原来,昨天袁青眉为了赢过许乐乐,一路上拼命射杀猎物。后来也是为了追一只獐子,不顾淳于信等人阻拦,离开了队伍。哪知獐子不曾追到,自己却迷了路。后来不知为何走进了荆棘丛中。

袁青眉越是着急四处寻路,越是深陷林中,心慌意乱下,又不知为何失了马,一身衣裳被荆棘挂的稀烂,等许一鸣遇到她时,身上衣裳几乎遮挡不了身体。

许一鸣是端方君子,见了这等情形,便将自己衣裳解下,又想着大雪之下,一个女儿家受不了冻,索性连棉衣也一并给她穿上。

刚才袁青眉跟着袁冠顺回了帐篷,开始不管怎么追问,只是拉紧薄被,一言不发,怎么也不说昨夜之事。后来袁夫人急了,强行将她身上薄被扯去,才看到她身上穿着许一鸣的衣裳,连连追问之下,才知道,她身上衣裳七零八落,早被许一鸣瞧了去,如今又那副样子和许一鸣缩在山洞中一夜,清白的女儿名声,早已荡然无存。

袁夫人一见之下,当即放声大哭,袁青眉更是整个人失了主意。这件事,若是只有许一鸣一人知道,大可以求许一鸣隐瞒,而如今,前去搜救的公孙宁一行,约有三、四十人,都是亲眼所见,又如何能够瞒住?只怕回营这片刻功夫,此事已被传的沸沸扬扬。

而袁青眉要保住名声,如今只有两条路,一是嫁给许一鸣,二是自尽以示清白。众多子女中,袁冠顺最疼的便是这个女儿,虽说想到自己捧在掌心的掌上明珠给许一鸣做妾实在委屈,但如今也没有旁的法子。

袁冠顺当机立断,趁流言还没有完全散开,便奔来向许一鸣相求。

许一鸣怔了片刻,也想这是袁青眉活着保住名节唯一的办法,叹了一声,说道,“这样,岂不是委屈了袁小姐?”

袁冠顺忙道,“相爷一人之下万人之上,小女能侍奉相爷,是三生有幸,哪里有什么委屈?”嘴里奉承,心里却泛着浓浓的苦味儿。若不是因为再无法子可想,他袁冠顺堂堂三品中郎将,又岂肯将女儿送给许一鸣为妾?

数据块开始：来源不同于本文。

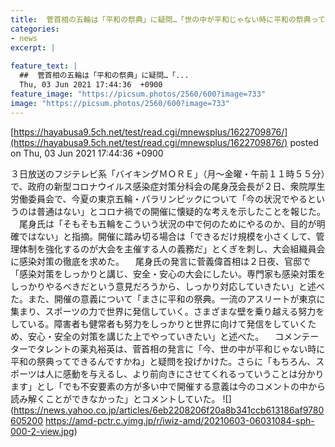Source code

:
 ```yaml
---
title:  菅首相の五輪は「平和の祭典」に疑問…「世の中が平和じゃない時に平和の祭典ってできるんですかね」  
categories:
- news
excerpt: |
  
feature_text: |
  ##  菅首相の五輪は「平和の祭典」に疑問…「...
  Thu, 03 Jun 2021 17:44:36  +0900
feature_image: "https://picsum.photos/2560/600?image=733"
image: "https://picsum.photos/2560/600?image=733"
---
```


[https://hayabusa9.5ch.net/test/read.cgi/mnewsplus/1622709876/](https://hayabusa9.5ch.net/test/read.cgi/mnewsplus/1622709876/)
posted on Thu, 03 Jun 2021 17:44:36  +0900

<!--more-->

３日放送のフジテレビ系「バイキングＭＯＲＥ」（月〜金曜・午前１１時５５分）で、政府の新型コロナウイルス感染症対策分科会の尾身茂会長が２日、衆院厚生労働委員会で、今夏の東京五輪・パラリンピックについて「今の状況でやるというのは普通はない」とコロナ禍での開催に懐疑的な考えを示したことを報じた。 　尾身氏は「そもそも五輪をこういう状況の中で何のためにやるのか、目的が明確ではない」と指摘。開催に踏み切る場合は「できるだけ規模を小さくして、管理体制を強化するのが大会を主催する人の義務だ」とくぎを刺し、大会組織員会に感染対策の徹底を求めた。 　尾身氏の発言に菅義偉首相は２日夜、官邸で「感染対策をしっかりと講じ、安全・安心の大会にしたい。専門家も感染対策をしっかりやるべきだという意見だろうから、しっかり対応していきたい」と述べた。また、開催の意義について「まさに平和の祭典。一流のアスリートが東京に集まり、スポーツの力で世界に発信していく。さまざまな壁を乗り越える努力をしている。障害者も健常者も努力をしっかりと世界に向けて発信をしていくため、安心・安全の対策を講じた上でやっていきたい」と述べた。 　コメンテーターでタレントの薬丸裕英は、菅首相の発言に「今、世の中が平和じゃない時に平和の祭典ってできるんですかね」と疑問を投げかけた。さらに「もちろん、スポーツは人に感動を与えるし、より前向きにさせてくれるっていうことは分かります」とし「でも不安要素の方が多い中で開催する意義は今のコメントの中から読み解くことができなかった」とコメントしていた。 ![](https://news.yahoo.co.jp/articles/6eb2208206f20a8b341ccb613186af9780605200 https://amd-pctr.c.yimg.jp/r/iwiz-amd/20210603-06031084-sph-000-2-view.jpg)
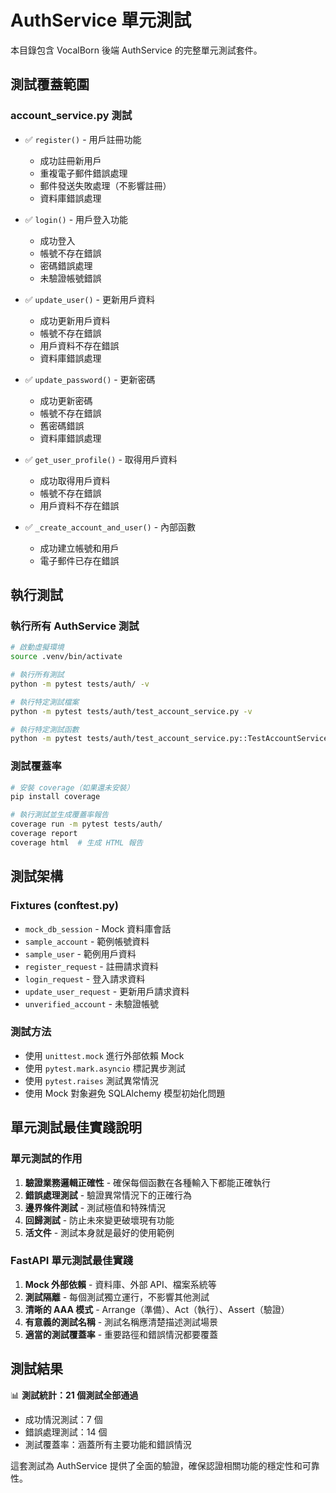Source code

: # AuthService 單元測試

本目錄包含 VocalBorn 後端 AuthService 的完整單元測試套件。

## 測試覆蓋範圍

### account_service.py 測試
- ✅ `register()` - 用戶註冊功能
  - 成功註冊新用戶
  - 重複電子郵件錯誤處理
  - 郵件發送失敗處理（不影響註冊）
  - 資料庫錯誤處理
  
- ✅ `login()` - 用戶登入功能
  - 成功登入
  - 帳號不存在錯誤
  - 密碼錯誤處理
  - 未驗證帳號錯誤
  
- ✅ `update_user()` - 更新用戶資料
  - 成功更新用戶資料
  - 帳號不存在錯誤
  - 用戶資料不存在錯誤
  - 資料庫錯誤處理
  
- ✅ `update_password()` - 更新密碼
  - 成功更新密碼
  - 帳號不存在錯誤
  - 舊密碼錯誤
  - 資料庫錯誤處理
  
- ✅ `get_user_profile()` - 取得用戶資料
  - 成功取得用戶資料
  - 帳號不存在錯誤
  - 用戶資料不存在錯誤
  
- ✅ `_create_account_and_user()` - 內部函數
  - 成功建立帳號和用戶
  - 電子郵件已存在錯誤

## 執行測試

### 執行所有 AuthService 測試
```bash
# 啟動虛擬環境
source .venv/bin/activate

# 執行所有測試
python -m pytest tests/auth/ -v

# 執行特定測試檔案
python -m pytest tests/auth/test_account_service.py -v

# 執行特定測試函數
python -m pytest tests/auth/test_account_service.py::TestAccountService::test_register_success -v
```

### 測試覆蓋率
```bash
# 安裝 coverage（如果還未安裝）
pip install coverage

# 執行測試並生成覆蓋率報告
coverage run -m pytest tests/auth/
coverage report
coverage html  # 生成 HTML 報告
```

## 測試架構

### Fixtures (conftest.py)
- `mock_db_session` - Mock 資料庫會話
- `sample_account` - 範例帳號資料
- `sample_user` - 範例用戶資料
- `register_request` - 註冊請求資料
- `login_request` - 登入請求資料
- `update_user_request` - 更新用戶請求資料
- `unverified_account` - 未驗證帳號

### 測試方法
- 使用 `unittest.mock` 進行外部依賴 Mock
- 使用 `pytest.mark.asyncio` 標記異步測試
- 使用 `pytest.raises` 測試異常情況
- 使用 Mock 對象避免 SQLAlchemy 模型初始化問題

## 單元測試最佳實踐說明

### 單元測試的作用
1. **驗證業務邏輯正確性** - 確保每個函數在各種輸入下都能正確執行
2. **錯誤處理測試** - 驗證異常情況下的正確行為
3. **邊界條件測試** - 測試極值和特殊情況
4. **回歸測試** - 防止未來變更破壞現有功能
5. **活文件** - 測試本身就是最好的使用範例

### FastAPI 單元測試最佳實踐
1. **Mock 外部依賴** - 資料庫、外部 API、檔案系統等
2. **測試隔離** - 每個測試獨立運行，不影響其他測試
3. **清晰的 AAA 模式** - Arrange（準備）、Act（執行）、Assert（驗證）
4. **有意義的測試名稱** - 測試名稱應清楚描述測試場景
5. **適當的測試覆蓋率** - 重要路徑和錯誤情況都要覆蓋

## 測試結果
📊 **測試統計：21 個測試全部通過**
- 成功情況測試：7 個
- 錯誤處理測試：14 個
- 測試覆蓋率：涵蓋所有主要功能和錯誤情況

這套測試為 AuthService 提供了全面的驗證，確保認證相關功能的穩定性和可靠性。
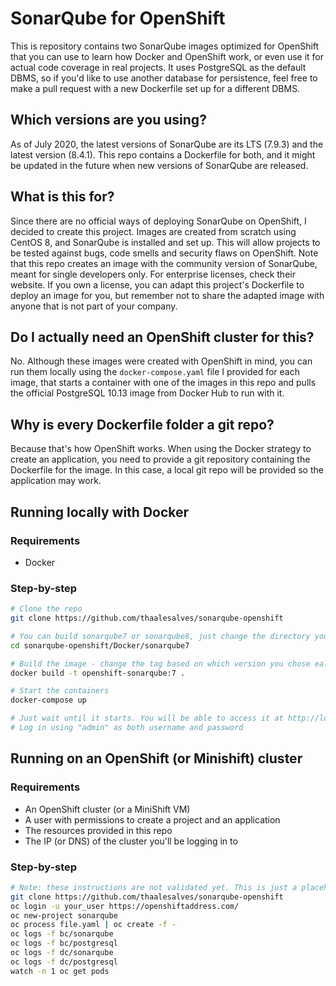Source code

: # SonarQube for OpenShift
This is repository contains two SonarQube images optimized for OpenShift that you can use to learn how Docker and OpenShift work, or even use it for actual code coverage in real projects. It uses PostgreSQL as the default DBMS, so if you'd like to use another database for persistence, feel free to make a pull request with a new Dockerfile set up for a different DBMS. 

## Which versions are you using?
As of July 2020, the latest versions of SonarQube are its LTS (7.9.3) and the latest version (8.4.1). This repo contains a Dockerfile for both, and it might be updated in the future when new versions of SonarQube are released. 

## What is this for?
Since there are no official ways of deploying SonarQube on OpenShift, I decided to create this project. Images are created from scratch using CentOS 8, and SonarQube is installed and set up. This will allow projects to be tested against bugs, code smells and security flaws on OpenShift. Note that this repo creates an image with the community version of SonarQube, meant for single developers only. For enterprise licenses, check their website. If you own a license, you can adapt this project's Dockerfile to deploy an image for you, but remember not to share the adapted image with anyone that is not part of your company.

## Do I actually need an OpenShift cluster for this?
No. Although these images were created with OpenShift in mind, you can run them locally using the ```docker-compose.yaml``` file I provided for each image, that starts a container with one of the images in this repo and pulls the official PostgreSQL 10.13 image from Docker Hub to run with it. 

## Why is every Dockerfile folder a git repo?
Because that's how OpenShift works. When using the Docker strategy to create an application, you need to provide a git repository containing the Dockerfile for the image. In this case, a local git repo will be provided so the application may work.

## Running locally with Docker
### Requirements
* Docker

### Step-by-step
```bash
# Clone the repo
git clone https://github.com/thaalesalves/sonarqube-openshift

# You can build sonarqube7 or sonarqube8, just change the directory you'll cd into
cd sonarqube-openshift/Docker/sonarqube7

# Build the image - change the tag based on which version you chose ealier
docker build -t openshift-sonarqube:7 .

# Start the containers
docker-compose up

# Just wait until it starts. You will be able to access it at http://localhost:9000 with your browser
# Log in using "admin" as both username and password
```

## Running on an OpenShift (or Minishift) cluster
### Requirements
* An OpenShift cluster (or a MiniShift VM)
* A user with permissions to create a project and an application
* The resources provided in this repo
* The IP (or DNS) of the cluster you'll be logging in to
  
### Step-by-step
```bash
# Note: these instructions are not validated yet. This is just a placeholder. I'm still working on the project. You can still use Docker to build and run the image though, without OpenShift. Just follow the other set of instructions and you'll be good to go.
git clone https://github.com/thaalesalves/sonarqube-openshift
oc login -u your_user https://openshiftaddress.com/
oc new-project sonarqube
oc process file.yaml | oc create -f -
oc logs -f bc/sonarqube
oc logs -f bc/postgresql
oc logs -f dc/sonarqube
oc logs -f dc/postgresql
watch -n 1 oc get pods
```
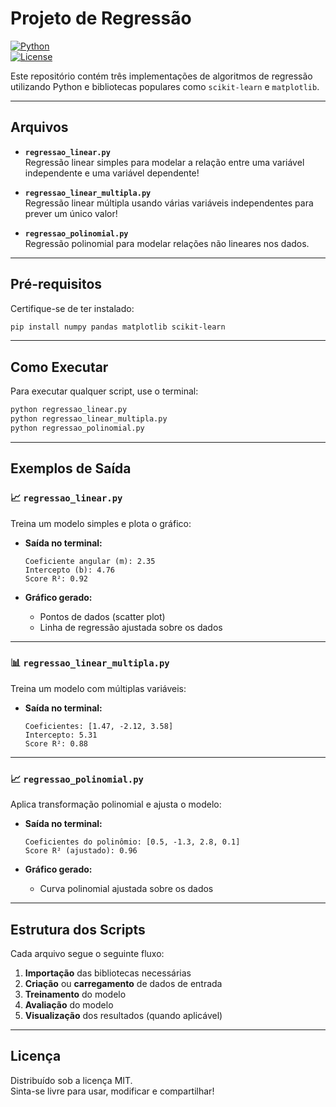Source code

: 
# Projeto de Regressão

[![Python](https://img.shields.io/badge/Python-3.8+-blue.svg)](https://www.python.org/downloads/)  
[![License](https://img.shields.io/badge/license-MIT-green.svg)](LICENSE)


Este repositório contém três implementações de algoritmos de regressão utilizando Python e bibliotecas populares como `scikit-learn` e `matplotlib`.

---

## Arquivos

- **`regressao_linear.py`**  
  Regressão linear simples para modelar a relação entre uma variável independente e uma variável dependente!

- **`regressao_linear_multipla.py`**  
  Regressão linear múltipla usando várias variáveis independentes para prever um único valor!

- **`regressao_polinomial.py`**  
  Regressão polinomial para modelar relações não lineares nos dados.

---

## Pré-requisitos

Certifique-se de ter instalado:

```bash
pip install numpy pandas matplotlib scikit-learn
```

---

## Como Executar

Para executar qualquer script, use o terminal:

```bash
python regressao_linear.py
python regressao_linear_multipla.py
python regressao_polinomial.py
```

---

## Exemplos de Saída

### 📈 `regressao_linear.py`

Treina um modelo simples e plota o gráfico:

- **Saída no terminal:**
  ```
  Coeficiente angular (m): 2.35
  Intercepto (b): 4.76
  Score R²: 0.92
  ```

- **Gráfico gerado:**
  - Pontos de dados (scatter plot)
  - Linha de regressão ajustada sobre os dados

---

### 📊 `regressao_linear_multipla.py`

Treina um modelo com múltiplas variáveis:

- **Saída no terminal:**
  ```
  Coeficientes: [1.47, -2.12, 3.58]
  Intercepto: 5.31
  Score R²: 0.88
  ```

---

### 📈 `regressao_polinomial.py`

Aplica transformação polinomial e ajusta o modelo:

- **Saída no terminal:**
  ```
  Coeficientes do polinômio: [0.5, -1.3, 2.8, 0.1]
  Score R² (ajustado): 0.96
  ```

- **Gráfico gerado:**
  - Curva polinomial ajustada sobre os dados

---

## Estrutura dos Scripts

Cada arquivo segue o seguinte fluxo:

1. **Importação** das bibliotecas necessárias
2. **Criação** ou **carregamento** de dados de entrada
3. **Treinamento** do modelo
4. **Avaliação** do modelo
5. **Visualização** dos resultados (quando aplicável)

---

## Licença

Distribuído sob a licença MIT.  
Sinta-se livre para usar, modificar e compartilhar!
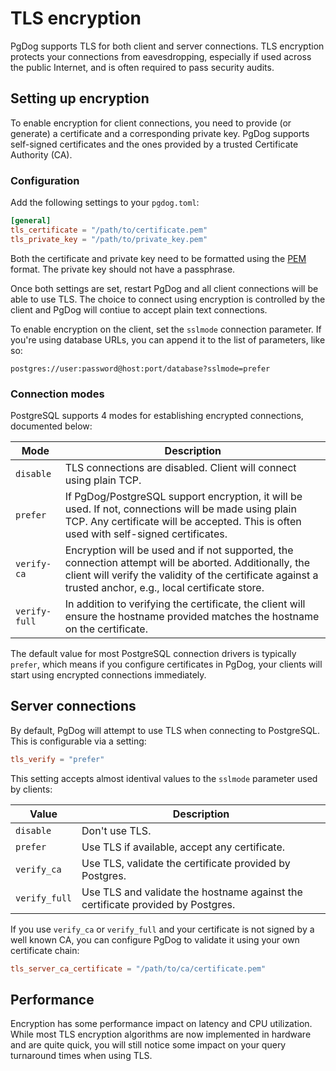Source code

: # TLS encryption

PgDog supports TLS for both client and server connections. TLS encryption protects your connections from eavesdropping, especially if used across the public Internet, and is often required to pass security audits.

## Setting up encryption

To enable encryption for client connections, you need to provide (or generate) a certificate and a corresponding private key. PgDog supports self-signed certificates and the ones provided by a trusted Certificate Authority (CA).

### Configuration

Add the following settings to your `pgdog.toml`:

```toml
[general]
tls_certificate = "/path/to/certificate.pem"
tls_private_key = "/path/to/private_key.pem"
```

Both the certificate and private key need to be formatted using the [PEM](https://en.wikipedia.org/wiki/Privacy-Enhanced_Mail) format. The private key should not have a passphrase.

Once both settings are set, restart PgDog and all client connections will be able to use TLS. The choice to connect using encryption is controlled by the client and PgDog will contiue to accept plain text connections.

To enable encryption on the client, set the `sslmode` connection parameter. If you're using database URLs, you can append it to the list of parameters, like so:

```
postgres://user:password@host:port/database?sslmode=prefer
```

### Connection modes

PostgreSQL supports 4 modes for establishing encrypted connections, documented below:

| Mode | Description |
|-|-|
| `disable` | TLS connections are disabled. Client will connect using plain TCP. |
| `prefer` | If PgDog/PostgreSQL support encryption, it will be used. If not, connections will be made using plain TCP. Any certificate will be accepted. This is often used with self-signed certificates. |
| `verify-ca` | Encryption will be used and if not supported, the connection attempt will  be aborted. Additionally, the client will verify the validity of the certificate against a trusted anchor, e.g., local certificate store. |
| `verify-full` | In addition to verifying the certificate, the client will ensure the hostname provided matches the hostname on the certificate. |

The default value for most PostgreSQL connection drivers is typically `prefer`, which means if you configure certificates in PgDog, your clients will start using encrypted connections immediately.

## Server connections

By default, PgDog will attempt to use TLS when connecting to PostgreSQL. This is configurable via a setting:

```toml
tls_verify = "prefer"
```

This setting accepts almost identival values to the `sslmode` parameter used by clients:

| Value | Description |
|-|-|
| `disable` | Don't use TLS. |
| `prefer` | Use TLS if available, accept any certificate. |
| `verify_ca` |  Use TLS, validate the certificate provided by Postgres. |
| `verify_full` | Use TLS and validate the hostname against the certificate provided by Postgres. |

If you use `verify_ca` or `verify_full` and your certificate is not signed by a well known CA, you can configure PgDog to validate it using your own certificate chain:

```toml
tls_server_ca_certificate = "/path/to/ca/certificate.pem"
```

## Performance

Encryption has some performance impact on latency and CPU utilization. While most TLS encryption algorithms are now implemented in hardware and are quite quick, you will still notice some impact on your query turnaround times when using TLS.
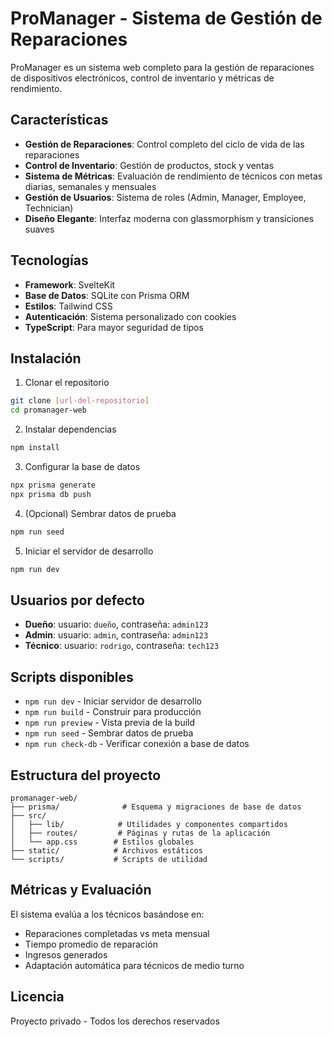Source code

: # ProManager - Sistema de Gestión de Reparaciones

ProManager es un sistema web completo para la gestión de reparaciones de dispositivos electrónicos, control de inventario y métricas de rendimiento.

## Características

- **Gestión de Reparaciones**: Control completo del ciclo de vida de las reparaciones
- **Control de Inventario**: Gestión de productos, stock y ventas
- **Sistema de Métricas**: Evaluación de rendimiento de técnicos con metas diarias, semanales y mensuales
- **Gestión de Usuarios**: Sistema de roles (Admin, Manager, Employee, Technician)
- **Diseño Elegante**: Interfaz moderna con glassmorphism y transiciones suaves

## Tecnologías

- **Framework**: SvelteKit
- **Base de Datos**: SQLite con Prisma ORM
- **Estilos**: Tailwind CSS
- **Autenticación**: Sistema personalizado con cookies
- **TypeScript**: Para mayor seguridad de tipos

## Instalación

1. Clonar el repositorio
```bash
git clone [url-del-repositorio]
cd promanager-web
```

2. Instalar dependencias
```bash
npm install
```

3. Configurar la base de datos
```bash
npx prisma generate
npx prisma db push
```

4. (Opcional) Sembrar datos de prueba
```bash
npm run seed
```

5. Iniciar el servidor de desarrollo
```bash
npm run dev
```

## Usuarios por defecto

- **Dueño**: usuario: `dueño`, contraseña: `admin123`
- **Admin**: usuario: `admin`, contraseña: `admin123`
- **Técnico**: usuario: `rodrigo`, contraseña: `tech123`

## Scripts disponibles

- `npm run dev` - Iniciar servidor de desarrollo
- `npm run build` - Construir para producción
- `npm run preview` - Vista previa de la build
- `npm run seed` - Sembrar datos de prueba
- `npm run check-db` - Verificar conexión a base de datos

## Estructura del proyecto

```
promanager-web/
├── prisma/              # Esquema y migraciones de base de datos
├── src/
│   ├── lib/            # Utilidades y componentes compartidos
│   ├── routes/         # Páginas y rutas de la aplicación
│   └── app.css        # Estilos globales
├── static/            # Archivos estáticos
└── scripts/           # Scripts de utilidad
```

## Métricas y Evaluación

El sistema evalúa a los técnicos basándose en:
- Reparaciones completadas vs meta mensual
- Tiempo promedio de reparación
- Ingresos generados
- Adaptación automática para técnicos de medio turno

## Licencia

Proyecto privado - Todos los derechos reservados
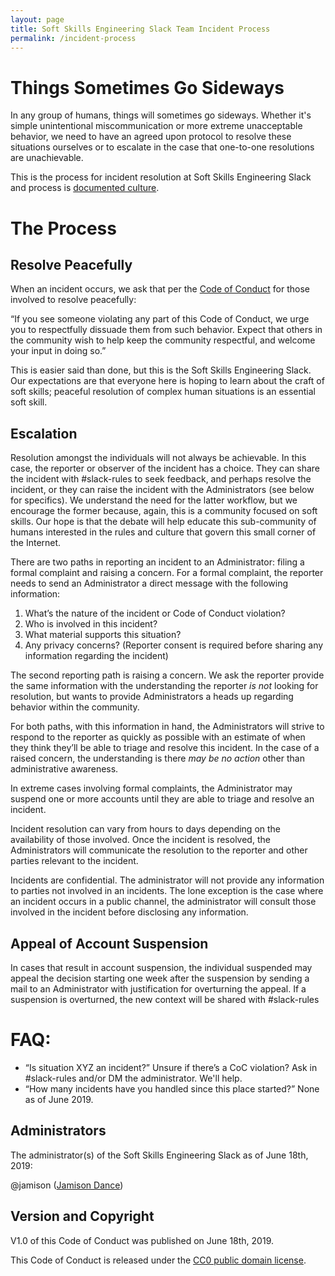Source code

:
 ```yaml
---
layout: page
title: Soft Skills Engineering Slack Team Incident Process
permalink: /incident-process
---
```

# Things Sometimes Go Sideways

In any group of humans, things will sometimes go sideways. Whether it's simple unintentional miscommunication or more extreme unacceptable behavior, we need to have an agreed upon protocol to resolve these situations ourselves or to escalate in the case that one-to-one resolutions are unachievable. 

This is the process for incident resolution at Soft Skills Engineering Slack and process is [documented culture](http://randsinrepose.com/archives/the-process-myth/).

# The Process

## Resolve Peacefully 

When an incident occurs, we ask that per the [Code of Conduct](/code-of-conduct) for those involved to resolve peacefully:

“If you see someone violating any part of this Code of Conduct, we urge you to respectfully dissuade them from such behavior. Expect that others in the community wish to help keep the community respectful, and welcome your input in doing so.”

This is easier said than done, but this is the Soft Skills Engineering Slack. Our expectations are that everyone here is hoping to learn about the craft of soft skills; peaceful resolution of complex human situations is an essential soft skill.

## Escalation

Resolution amongst the individuals will not always be achievable. In this case, the reporter or observer of the incident has a choice. They can share the incident with #slack-rules to seek feedback, and perhaps resolve the incident, or they can raise the incident with the Administrators (see below for specifics). We understand the need for the latter workflow, but we encourage the former because, again, this is a community focused on soft skills. Our hope is that the debate will help educate this sub-community of humans interested in the rules and culture that govern this small corner of the Internet. 

There are two paths in reporting an incident to an Administrator: filing a formal complaint and raising a concern. For a formal complaint, the reporter needs to send an Administrator a direct message with the following information:

1. What’s the nature of the incident or Code of Conduct violation?
2. Who is involved in this incident?
3. What material supports this situation?
4. Any privacy concerns? (Reporter consent is required before sharing any information regarding the incident)

The second reporting path is raising a concern. We ask the reporter provide the same information with the understanding the reporter *is not* looking for resolution, but wants to provide Administrators a heads up regarding behavior within the community. 

For both paths, with this information in hand, the Administrators will strive to respond to the reporter as quickly as possible with an estimate of when they think they’ll be able to triage and resolve this incident. In the case of a raised concern, the understanding is there *may be no action* other than administrative awareness. 

In extreme cases involving formal complaints, the Administrator may suspend one or more accounts until they are able to triage and resolve an incident.

Incident resolution can vary from hours to days depending on the availability of those involved. Once the incident is resolved, the Administrators will communicate the resolution to the reporter and other parties relevant to the incident.

Incidents are confidential. The administrator will not provide any information to parties not involved in an incidents. The lone exception is the case where an incident occurs in a public channel, the administrator will consult those involved in the incident before disclosing any information.

## Appeal of Account Suspension

In cases that result in account suspension, the individual suspended may appeal the decision starting one week after the suspension by sending a mail to an Administrator with justification for overturning the appeal. If a suspension is overturned, the new context will be shared with #slack-rules

# FAQ:

- “Is situation XYZ an incident?” Unsure if there’s a CoC violation? Ask in #slack-rules and/or DM the administrator. We'll help. 
- “How many incidents have you handled since this place started?” None as of June 2019.

## Administrators

The administrator(s) of the Soft Skills Engineering Slack as of June 18th, 2019:

@jamison ([Jamison Dance](mailto:hi@jamison.dance))

## Version and Copyright

V1.0 of this Code of Conduct was published on June 18th, 2019.

This Code of Conduct is released under the [CC0 public domain license](https://creativecommons.org/publicdomain/zero/1.0/).
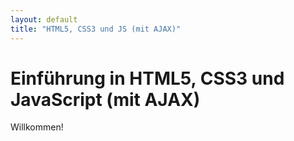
 ```yaml
---
layout: default
title: "HTML5, CSS3 und JS (mit AJAX)"
---
```


# Einführung in HTML5, CSS3 und JavaScript (mit AJAX)



Willkommen!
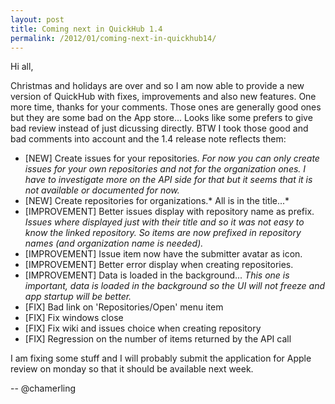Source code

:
 ```yaml
---
layout: post
title: Coming next in QuickHub 1.4
permalink: /2012/01/coming-next-in-quickhub14/
---
```


Hi all,

Christmas and holidays are over and so I am now able to provide a new version of QuickHub with fixes, improvements and also new features. One more time, thanks for your comments. Those ones are generally good ones but they are some bad on the App store... Looks like some prefers to give bad review instead of just dicussing directly. BTW I took those good and bad comments into account and the 1.4 release note reflects them:

- [NEW] Create issues for your repositories. *For now you can only create issues for your own repositories and not for the organization ones. I have to investigate more on the API side for that but it seems that it is not available or documented for now.*
- [NEW] Create repositories for organizations.* All is in the title...*
- [IMPROVEMENT] Better issues display with repository name as prefix. *Issues where displayed just with their title and so it was not easy to know the linked repository. So items are now prefixed in repository names (and organization name is needed).*
- [IMPROVEMENT] Issue item now have the submitter avatar as icon. 
- [IMPROVEMENT] Better error display when creating repositories.
- [IMPROVEMENT] Data is loaded in the background... *This one is important, data is loaded in the background so the UI will not freeze and app startup will be better.*
- [FIX] Bad link on 'Repositories/Open' menu item
- [FIX] Fix windows close
- [FIX] Fix wiki and issues choice when creating repository
- [FIX] Regression on the number of items returned by the API call

I am fixing some stuff and I will probably submit the application for Apple review on monday so that it should be available next week.

-- @chamerling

可是……等流言四起,女儿那刚烈的性子,又如何见人?怕不是立时便一条白绫了结了性命!

正在此时,但闻营帐外一人道,“许相,可好了一些!”营帘一掀,皇帝大步迈了进来。因为是他,守在帐篷外的随从竟没有通报。

许一鸣忙起身跪拜,说道,“有劳皇上挂念,臣惶恐!”

许乐乐、许云乐等人也忙随后跪倒。

皇帝在帐中立定,垂目见许一鸣一身脏污的衣裳,又转头瞧了瞧原本就跪在地上,正转过身来的袁冠顺,不由笑道,“方才朕听到小太监们嚼舌根子,原以为是胡说,瞧许相这身打扮,想不到竟是真的!”

许一鸣忙道,“皇上,微臣与袁小姐清清白白,这衣裳……不过是一时从权!”

皇帝摆了摆手,说道,“事到如今,你说有何用?起罢,朕做主,让袁大小姐给你为妾,你也不用再推,反而伤了袁爱卿的脸面!”

就这一眼,他看到帐篷里许一鸣和袁冠顺一坐一跪,便猜到是袁冠顺求许一鸣纳袁青眉为妾,想着许一鸣那惧内的名声,想来是尽力推辞,便自行拍了板,将袁冠顺没出口的话堵回了肚子里。

虽然只是随随便便一句话,但从他嘴里说出来,那可是金口玉言啊,又有谁敢说个不字。许一鸣只得磕头,说道,“臣谢皇上恩典!”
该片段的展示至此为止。